The Satterwhite example immediately brought to mind another explorer in
this realm, DC Spensley aka "DanCoyote Antonelli" and his Zero G Dancers ...
here:
http://youtu.be/xBJPM68Sd3I
and here:
http://www.dancoyote.com/
Best,
Dennis
~~
If your first move is brilliant, you're in trouble. You don't really know
how to follow it; you're frightened of ruining it.
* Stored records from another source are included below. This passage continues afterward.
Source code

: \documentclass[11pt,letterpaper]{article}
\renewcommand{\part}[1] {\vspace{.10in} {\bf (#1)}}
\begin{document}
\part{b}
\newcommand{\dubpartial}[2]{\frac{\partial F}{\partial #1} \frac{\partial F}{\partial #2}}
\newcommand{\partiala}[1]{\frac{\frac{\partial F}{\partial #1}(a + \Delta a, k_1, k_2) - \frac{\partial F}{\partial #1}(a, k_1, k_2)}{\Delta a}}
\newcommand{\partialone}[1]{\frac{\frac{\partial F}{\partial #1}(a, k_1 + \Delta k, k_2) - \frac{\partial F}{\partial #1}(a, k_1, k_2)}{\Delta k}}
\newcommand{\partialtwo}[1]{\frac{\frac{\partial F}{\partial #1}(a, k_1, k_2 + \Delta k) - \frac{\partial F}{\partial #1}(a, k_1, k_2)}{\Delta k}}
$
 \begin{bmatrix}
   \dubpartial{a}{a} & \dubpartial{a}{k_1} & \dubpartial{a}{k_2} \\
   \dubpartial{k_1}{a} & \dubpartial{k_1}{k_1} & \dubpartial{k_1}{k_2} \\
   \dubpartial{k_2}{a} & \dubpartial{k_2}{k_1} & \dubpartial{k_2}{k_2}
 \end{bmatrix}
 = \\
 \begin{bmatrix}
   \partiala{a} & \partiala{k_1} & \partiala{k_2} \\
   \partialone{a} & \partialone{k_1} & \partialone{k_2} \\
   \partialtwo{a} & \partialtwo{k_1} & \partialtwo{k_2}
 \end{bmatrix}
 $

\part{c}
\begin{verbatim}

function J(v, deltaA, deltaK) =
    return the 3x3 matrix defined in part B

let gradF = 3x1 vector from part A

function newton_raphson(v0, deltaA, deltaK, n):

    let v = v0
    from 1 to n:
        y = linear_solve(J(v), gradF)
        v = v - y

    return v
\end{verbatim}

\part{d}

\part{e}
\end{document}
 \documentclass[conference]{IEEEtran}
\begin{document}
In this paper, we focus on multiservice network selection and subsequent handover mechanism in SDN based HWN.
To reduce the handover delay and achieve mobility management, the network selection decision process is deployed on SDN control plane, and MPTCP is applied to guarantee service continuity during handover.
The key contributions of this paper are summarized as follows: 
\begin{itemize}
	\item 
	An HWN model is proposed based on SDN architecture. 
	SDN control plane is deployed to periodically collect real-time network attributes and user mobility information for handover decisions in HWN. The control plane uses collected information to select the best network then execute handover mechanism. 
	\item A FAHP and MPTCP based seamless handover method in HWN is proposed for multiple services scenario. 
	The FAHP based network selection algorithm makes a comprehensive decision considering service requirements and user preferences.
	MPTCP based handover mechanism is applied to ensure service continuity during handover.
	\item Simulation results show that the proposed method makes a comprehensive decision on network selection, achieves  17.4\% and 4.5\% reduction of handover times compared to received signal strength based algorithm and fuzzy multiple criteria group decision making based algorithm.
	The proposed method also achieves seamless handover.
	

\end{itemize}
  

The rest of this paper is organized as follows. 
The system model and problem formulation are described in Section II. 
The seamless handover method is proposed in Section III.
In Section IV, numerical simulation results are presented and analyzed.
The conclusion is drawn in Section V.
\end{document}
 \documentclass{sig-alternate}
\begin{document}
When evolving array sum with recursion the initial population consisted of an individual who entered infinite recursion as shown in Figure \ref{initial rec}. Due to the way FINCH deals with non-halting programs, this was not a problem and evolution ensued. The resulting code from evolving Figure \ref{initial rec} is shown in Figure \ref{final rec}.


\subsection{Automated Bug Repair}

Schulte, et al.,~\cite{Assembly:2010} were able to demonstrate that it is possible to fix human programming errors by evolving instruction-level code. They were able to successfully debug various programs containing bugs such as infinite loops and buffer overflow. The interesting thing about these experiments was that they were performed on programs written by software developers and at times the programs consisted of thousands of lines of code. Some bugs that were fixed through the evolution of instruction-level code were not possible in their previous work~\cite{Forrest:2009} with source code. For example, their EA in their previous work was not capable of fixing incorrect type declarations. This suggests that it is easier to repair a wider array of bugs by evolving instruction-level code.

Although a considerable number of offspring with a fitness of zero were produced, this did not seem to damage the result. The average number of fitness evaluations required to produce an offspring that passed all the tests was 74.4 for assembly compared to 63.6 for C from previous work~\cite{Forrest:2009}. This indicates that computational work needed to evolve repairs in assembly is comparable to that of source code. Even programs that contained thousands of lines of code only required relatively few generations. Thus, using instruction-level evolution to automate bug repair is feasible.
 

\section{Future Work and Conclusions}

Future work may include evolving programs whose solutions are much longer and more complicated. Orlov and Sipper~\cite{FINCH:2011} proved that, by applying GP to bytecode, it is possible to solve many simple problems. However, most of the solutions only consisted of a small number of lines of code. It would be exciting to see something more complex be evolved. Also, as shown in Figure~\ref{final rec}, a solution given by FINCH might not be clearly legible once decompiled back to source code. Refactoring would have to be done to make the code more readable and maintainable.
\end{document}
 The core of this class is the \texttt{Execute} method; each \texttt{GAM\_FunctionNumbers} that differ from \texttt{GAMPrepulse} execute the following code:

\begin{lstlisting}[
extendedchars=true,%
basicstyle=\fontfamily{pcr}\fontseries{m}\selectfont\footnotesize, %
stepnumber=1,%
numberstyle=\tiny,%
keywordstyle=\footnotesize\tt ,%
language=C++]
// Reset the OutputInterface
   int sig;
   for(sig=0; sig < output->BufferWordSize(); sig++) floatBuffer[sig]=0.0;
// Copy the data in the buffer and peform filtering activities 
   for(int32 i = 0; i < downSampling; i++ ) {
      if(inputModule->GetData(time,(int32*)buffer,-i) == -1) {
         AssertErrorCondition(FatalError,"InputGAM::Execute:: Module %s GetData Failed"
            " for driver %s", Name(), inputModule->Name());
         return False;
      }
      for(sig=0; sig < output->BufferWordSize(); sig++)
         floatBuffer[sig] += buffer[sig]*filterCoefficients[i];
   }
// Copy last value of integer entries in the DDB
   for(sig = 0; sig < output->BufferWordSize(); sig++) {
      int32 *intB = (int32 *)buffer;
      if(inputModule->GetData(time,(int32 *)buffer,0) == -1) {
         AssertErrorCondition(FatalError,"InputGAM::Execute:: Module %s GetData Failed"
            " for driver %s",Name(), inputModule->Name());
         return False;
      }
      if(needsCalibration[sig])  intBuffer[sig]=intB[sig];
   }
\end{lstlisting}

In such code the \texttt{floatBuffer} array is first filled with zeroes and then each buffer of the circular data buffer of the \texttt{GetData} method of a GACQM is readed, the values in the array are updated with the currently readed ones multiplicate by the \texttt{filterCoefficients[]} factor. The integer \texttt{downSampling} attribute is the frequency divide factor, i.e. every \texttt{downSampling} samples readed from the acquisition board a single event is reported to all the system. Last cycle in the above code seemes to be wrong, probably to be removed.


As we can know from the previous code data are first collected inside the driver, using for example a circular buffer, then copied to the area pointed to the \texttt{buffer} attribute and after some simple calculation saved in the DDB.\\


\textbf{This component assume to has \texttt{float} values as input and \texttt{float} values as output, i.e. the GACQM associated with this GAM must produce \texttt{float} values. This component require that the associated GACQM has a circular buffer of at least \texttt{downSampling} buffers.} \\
So, to make a mess is a
good beginning. -- Brian Eno
On Sat, Mar 22, 2014 at 6:35 AM, Curt Cloninger <[log in to unmask]> wrote:
> neal,
>
> spine injury choreography made me think of these wonderful alan sondheim
> pieces:
> http://vimeo.com/21198845
> http://vimeo.com/20716794
>
> Also francois gamma animations
> http://francoisegamma.computersclub.org/
>
> And artaud drawings
>
> http://squarewhiteworld.com/2009/12/10/stop-screaming-ideas-are-the-voids-of-the-body-penetrating-connexions-self-serving-excerpts-from-stephen-barbers-the-screaming-body/
>
> Bodies without organs can take quite a speculative beating, but there's
> always the (boring) binary threshhold of death looming on the horizon. It's
> much safer to co-wallop virtual bodies. Cf: jacolby satterwhite:
> http://youtu.be/3LgtGM1Wcss
>
> Best,
> Curt
>
>
>
>
> On Mar 22, 2014, at 9:42 AM, "D. Neal McDonald" <[log in to unmask]> wrote:
>
> I notice the dancers are not using Labanotation for generative works--
> same kind of thing? Laban errors just lead to spine injury? Are there
> notations whose errors would be more gentle?